**Try it:** What lines below contain the word "KeyManager"? Please pull each one out.

**Study material:**
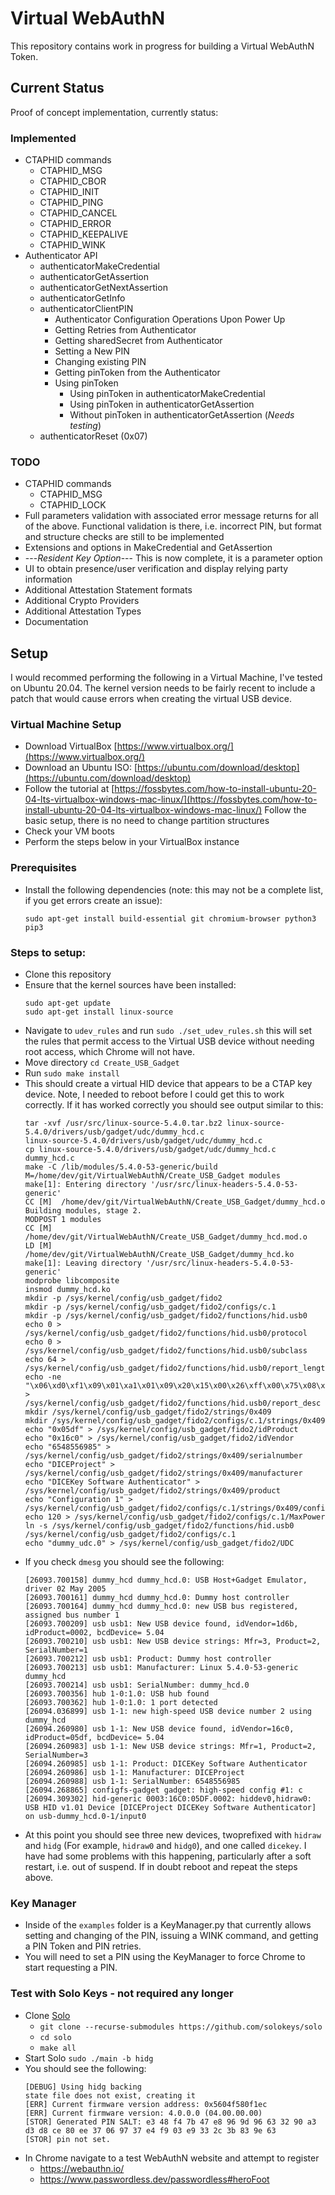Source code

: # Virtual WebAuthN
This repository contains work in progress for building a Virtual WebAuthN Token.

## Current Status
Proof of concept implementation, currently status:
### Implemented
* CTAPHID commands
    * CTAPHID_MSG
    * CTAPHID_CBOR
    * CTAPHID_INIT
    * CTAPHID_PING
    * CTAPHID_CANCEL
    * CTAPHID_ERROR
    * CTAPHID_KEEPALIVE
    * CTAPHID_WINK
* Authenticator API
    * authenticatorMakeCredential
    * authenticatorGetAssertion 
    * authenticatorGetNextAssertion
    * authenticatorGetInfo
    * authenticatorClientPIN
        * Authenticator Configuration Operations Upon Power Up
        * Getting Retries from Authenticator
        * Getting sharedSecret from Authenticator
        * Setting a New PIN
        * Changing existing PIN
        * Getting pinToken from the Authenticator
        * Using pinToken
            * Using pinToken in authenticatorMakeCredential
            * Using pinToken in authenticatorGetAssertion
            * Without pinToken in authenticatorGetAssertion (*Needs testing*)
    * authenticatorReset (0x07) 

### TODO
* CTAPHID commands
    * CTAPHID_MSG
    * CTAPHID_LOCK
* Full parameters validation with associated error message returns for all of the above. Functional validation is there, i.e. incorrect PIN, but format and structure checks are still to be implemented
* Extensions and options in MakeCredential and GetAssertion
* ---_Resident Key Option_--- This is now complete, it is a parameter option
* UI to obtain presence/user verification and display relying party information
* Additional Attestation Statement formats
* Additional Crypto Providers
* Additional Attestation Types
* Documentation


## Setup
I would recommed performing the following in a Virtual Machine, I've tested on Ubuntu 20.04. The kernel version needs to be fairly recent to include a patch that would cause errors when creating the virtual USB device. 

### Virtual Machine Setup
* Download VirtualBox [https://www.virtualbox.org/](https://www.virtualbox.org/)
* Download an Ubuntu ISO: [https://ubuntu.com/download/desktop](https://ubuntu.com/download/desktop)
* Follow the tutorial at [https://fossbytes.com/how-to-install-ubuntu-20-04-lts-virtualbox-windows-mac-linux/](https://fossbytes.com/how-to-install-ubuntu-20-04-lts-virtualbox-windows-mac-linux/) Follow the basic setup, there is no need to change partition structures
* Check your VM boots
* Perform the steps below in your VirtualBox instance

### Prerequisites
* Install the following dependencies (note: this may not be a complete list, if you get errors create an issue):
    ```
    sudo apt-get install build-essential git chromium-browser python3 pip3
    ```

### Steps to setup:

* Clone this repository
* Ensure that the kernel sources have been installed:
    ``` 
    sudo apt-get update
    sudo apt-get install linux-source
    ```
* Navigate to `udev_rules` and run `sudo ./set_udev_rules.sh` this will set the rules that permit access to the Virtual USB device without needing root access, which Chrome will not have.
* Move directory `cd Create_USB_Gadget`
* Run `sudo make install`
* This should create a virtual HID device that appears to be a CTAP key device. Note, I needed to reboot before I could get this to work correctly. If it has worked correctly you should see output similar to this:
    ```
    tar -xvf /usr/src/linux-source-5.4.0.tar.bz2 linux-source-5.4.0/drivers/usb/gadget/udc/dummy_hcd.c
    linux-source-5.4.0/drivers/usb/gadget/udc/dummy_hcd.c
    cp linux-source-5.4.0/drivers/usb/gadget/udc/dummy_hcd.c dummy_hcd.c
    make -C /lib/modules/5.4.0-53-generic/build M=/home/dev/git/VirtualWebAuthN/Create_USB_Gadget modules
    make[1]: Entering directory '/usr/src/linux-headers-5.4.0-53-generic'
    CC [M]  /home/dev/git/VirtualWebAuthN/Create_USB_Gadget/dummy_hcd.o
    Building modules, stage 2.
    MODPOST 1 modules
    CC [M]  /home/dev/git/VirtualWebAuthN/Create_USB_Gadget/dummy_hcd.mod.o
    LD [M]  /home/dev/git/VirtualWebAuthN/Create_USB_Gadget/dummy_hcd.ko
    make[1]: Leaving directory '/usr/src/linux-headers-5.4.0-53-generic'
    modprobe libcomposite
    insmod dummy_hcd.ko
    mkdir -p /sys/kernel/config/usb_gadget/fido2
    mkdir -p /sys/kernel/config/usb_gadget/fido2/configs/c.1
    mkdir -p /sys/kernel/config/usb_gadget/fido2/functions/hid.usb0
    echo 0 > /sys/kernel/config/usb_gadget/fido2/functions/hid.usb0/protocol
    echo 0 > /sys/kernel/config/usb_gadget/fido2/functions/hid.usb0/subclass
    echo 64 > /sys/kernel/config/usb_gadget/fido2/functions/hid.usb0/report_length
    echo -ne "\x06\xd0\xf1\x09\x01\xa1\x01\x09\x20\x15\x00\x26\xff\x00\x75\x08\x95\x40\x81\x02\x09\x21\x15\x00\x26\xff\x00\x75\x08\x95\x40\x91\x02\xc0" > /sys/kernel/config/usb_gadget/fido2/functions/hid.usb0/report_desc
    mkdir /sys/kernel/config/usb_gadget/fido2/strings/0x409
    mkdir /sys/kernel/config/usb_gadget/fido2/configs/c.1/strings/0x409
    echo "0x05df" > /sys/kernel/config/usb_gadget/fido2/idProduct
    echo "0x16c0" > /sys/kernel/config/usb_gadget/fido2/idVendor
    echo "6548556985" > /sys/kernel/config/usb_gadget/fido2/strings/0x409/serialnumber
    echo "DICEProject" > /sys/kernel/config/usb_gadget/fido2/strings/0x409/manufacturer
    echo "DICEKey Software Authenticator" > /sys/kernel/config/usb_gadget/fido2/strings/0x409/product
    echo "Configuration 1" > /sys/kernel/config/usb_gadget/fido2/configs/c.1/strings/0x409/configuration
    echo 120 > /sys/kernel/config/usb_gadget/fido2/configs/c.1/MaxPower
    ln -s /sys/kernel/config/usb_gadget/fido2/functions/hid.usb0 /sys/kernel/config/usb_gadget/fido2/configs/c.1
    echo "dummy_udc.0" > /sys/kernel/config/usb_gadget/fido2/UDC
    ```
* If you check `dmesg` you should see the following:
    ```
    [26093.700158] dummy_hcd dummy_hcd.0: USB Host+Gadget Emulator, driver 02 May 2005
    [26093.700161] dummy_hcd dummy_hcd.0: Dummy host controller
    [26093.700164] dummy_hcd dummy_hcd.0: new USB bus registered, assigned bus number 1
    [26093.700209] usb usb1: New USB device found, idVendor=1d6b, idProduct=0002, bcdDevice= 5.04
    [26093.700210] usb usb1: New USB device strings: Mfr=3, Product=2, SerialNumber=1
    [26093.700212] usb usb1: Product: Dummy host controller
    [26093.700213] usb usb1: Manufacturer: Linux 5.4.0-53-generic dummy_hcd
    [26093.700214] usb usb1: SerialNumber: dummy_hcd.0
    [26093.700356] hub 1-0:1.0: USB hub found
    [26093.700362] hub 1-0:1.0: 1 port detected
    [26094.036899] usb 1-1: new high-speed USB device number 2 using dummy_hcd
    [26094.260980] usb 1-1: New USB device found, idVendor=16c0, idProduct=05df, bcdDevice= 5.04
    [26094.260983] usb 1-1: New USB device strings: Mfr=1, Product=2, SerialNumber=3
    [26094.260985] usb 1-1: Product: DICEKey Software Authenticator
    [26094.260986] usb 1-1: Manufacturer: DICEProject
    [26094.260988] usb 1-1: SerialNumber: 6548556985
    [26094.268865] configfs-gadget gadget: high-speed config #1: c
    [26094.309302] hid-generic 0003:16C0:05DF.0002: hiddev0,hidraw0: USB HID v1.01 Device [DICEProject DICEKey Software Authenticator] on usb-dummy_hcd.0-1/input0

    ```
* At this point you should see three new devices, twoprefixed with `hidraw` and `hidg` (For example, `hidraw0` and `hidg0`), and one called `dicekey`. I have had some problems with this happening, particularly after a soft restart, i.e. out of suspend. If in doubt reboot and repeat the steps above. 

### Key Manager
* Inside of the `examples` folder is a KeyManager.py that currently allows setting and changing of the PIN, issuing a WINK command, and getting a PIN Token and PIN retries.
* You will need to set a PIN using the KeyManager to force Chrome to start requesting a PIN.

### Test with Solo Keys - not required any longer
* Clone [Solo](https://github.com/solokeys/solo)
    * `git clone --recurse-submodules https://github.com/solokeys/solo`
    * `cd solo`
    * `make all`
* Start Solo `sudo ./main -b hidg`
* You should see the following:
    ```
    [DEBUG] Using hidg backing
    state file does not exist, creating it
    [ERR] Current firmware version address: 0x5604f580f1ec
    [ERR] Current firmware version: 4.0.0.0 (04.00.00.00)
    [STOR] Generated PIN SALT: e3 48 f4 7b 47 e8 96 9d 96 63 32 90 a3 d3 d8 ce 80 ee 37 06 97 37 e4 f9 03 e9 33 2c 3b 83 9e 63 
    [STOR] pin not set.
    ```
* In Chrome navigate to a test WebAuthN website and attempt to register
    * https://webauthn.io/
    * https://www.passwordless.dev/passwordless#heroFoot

==

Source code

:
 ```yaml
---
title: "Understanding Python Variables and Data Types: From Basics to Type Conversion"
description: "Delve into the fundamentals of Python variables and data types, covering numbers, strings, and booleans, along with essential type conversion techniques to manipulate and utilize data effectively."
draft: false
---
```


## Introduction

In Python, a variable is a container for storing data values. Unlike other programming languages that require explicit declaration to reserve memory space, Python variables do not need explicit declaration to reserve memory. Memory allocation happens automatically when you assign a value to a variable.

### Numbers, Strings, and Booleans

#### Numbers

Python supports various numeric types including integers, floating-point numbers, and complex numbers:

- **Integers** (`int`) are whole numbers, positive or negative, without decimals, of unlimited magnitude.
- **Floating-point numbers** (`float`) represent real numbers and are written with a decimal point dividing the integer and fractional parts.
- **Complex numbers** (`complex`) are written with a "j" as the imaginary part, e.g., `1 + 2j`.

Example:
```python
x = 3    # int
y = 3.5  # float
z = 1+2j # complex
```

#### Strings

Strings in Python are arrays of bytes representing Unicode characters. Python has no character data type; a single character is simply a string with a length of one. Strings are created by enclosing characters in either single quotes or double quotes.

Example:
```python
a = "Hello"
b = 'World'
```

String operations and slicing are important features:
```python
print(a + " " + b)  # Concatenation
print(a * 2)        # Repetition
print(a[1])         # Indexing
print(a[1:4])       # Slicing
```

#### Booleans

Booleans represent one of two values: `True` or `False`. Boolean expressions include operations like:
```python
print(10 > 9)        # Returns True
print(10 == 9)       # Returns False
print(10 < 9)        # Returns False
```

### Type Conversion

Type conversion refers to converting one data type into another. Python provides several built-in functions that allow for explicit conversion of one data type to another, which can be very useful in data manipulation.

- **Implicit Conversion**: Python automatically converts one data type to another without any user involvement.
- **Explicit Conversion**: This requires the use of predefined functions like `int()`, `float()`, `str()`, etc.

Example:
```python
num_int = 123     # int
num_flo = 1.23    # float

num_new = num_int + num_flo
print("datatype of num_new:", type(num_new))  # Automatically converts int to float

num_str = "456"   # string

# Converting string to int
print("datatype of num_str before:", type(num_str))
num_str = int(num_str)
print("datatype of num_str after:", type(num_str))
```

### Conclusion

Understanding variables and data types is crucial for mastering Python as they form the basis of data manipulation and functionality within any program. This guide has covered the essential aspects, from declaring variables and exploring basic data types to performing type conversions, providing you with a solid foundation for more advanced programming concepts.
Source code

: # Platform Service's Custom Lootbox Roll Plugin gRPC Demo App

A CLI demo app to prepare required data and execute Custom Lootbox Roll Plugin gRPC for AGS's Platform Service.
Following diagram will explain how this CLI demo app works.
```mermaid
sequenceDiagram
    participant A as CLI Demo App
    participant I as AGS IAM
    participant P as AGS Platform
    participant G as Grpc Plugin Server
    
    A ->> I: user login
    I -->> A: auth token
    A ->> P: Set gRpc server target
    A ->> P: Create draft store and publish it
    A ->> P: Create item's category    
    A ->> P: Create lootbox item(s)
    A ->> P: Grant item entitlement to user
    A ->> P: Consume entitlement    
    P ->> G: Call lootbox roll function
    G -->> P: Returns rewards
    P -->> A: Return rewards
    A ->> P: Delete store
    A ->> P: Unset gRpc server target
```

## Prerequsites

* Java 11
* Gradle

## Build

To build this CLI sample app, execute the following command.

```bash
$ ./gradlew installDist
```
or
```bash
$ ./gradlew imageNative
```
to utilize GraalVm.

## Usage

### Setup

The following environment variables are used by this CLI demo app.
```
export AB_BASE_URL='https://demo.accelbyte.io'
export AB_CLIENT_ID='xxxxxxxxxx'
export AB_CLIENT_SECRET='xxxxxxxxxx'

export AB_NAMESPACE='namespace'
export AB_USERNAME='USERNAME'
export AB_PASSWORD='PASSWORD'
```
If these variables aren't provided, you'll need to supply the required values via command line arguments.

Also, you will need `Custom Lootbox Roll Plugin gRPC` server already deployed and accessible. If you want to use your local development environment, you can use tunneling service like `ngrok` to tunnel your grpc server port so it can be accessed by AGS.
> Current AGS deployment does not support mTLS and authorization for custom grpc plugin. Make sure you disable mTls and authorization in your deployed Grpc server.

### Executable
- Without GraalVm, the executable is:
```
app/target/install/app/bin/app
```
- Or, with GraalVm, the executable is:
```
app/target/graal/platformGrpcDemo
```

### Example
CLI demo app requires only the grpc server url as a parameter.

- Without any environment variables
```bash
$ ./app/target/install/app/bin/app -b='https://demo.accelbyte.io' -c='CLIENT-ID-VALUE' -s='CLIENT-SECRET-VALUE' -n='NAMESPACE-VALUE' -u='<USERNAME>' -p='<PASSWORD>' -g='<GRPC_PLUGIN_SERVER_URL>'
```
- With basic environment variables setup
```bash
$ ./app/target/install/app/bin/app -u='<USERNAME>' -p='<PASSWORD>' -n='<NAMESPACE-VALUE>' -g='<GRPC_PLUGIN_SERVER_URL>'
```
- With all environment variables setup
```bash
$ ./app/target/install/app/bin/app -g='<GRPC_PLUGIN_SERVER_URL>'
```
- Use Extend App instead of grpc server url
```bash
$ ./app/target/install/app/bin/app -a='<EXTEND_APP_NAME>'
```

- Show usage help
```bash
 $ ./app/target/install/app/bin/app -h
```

**Response below:**
* Inside of the `examples` folder is a KeyManager.py that currently allows setting and changing of the PIN, issuing a WINK command, and getting a PIN Token and PIN retries.
* You will need to set a PIN using the KeyManager to force Chrome to start requesting a PIN.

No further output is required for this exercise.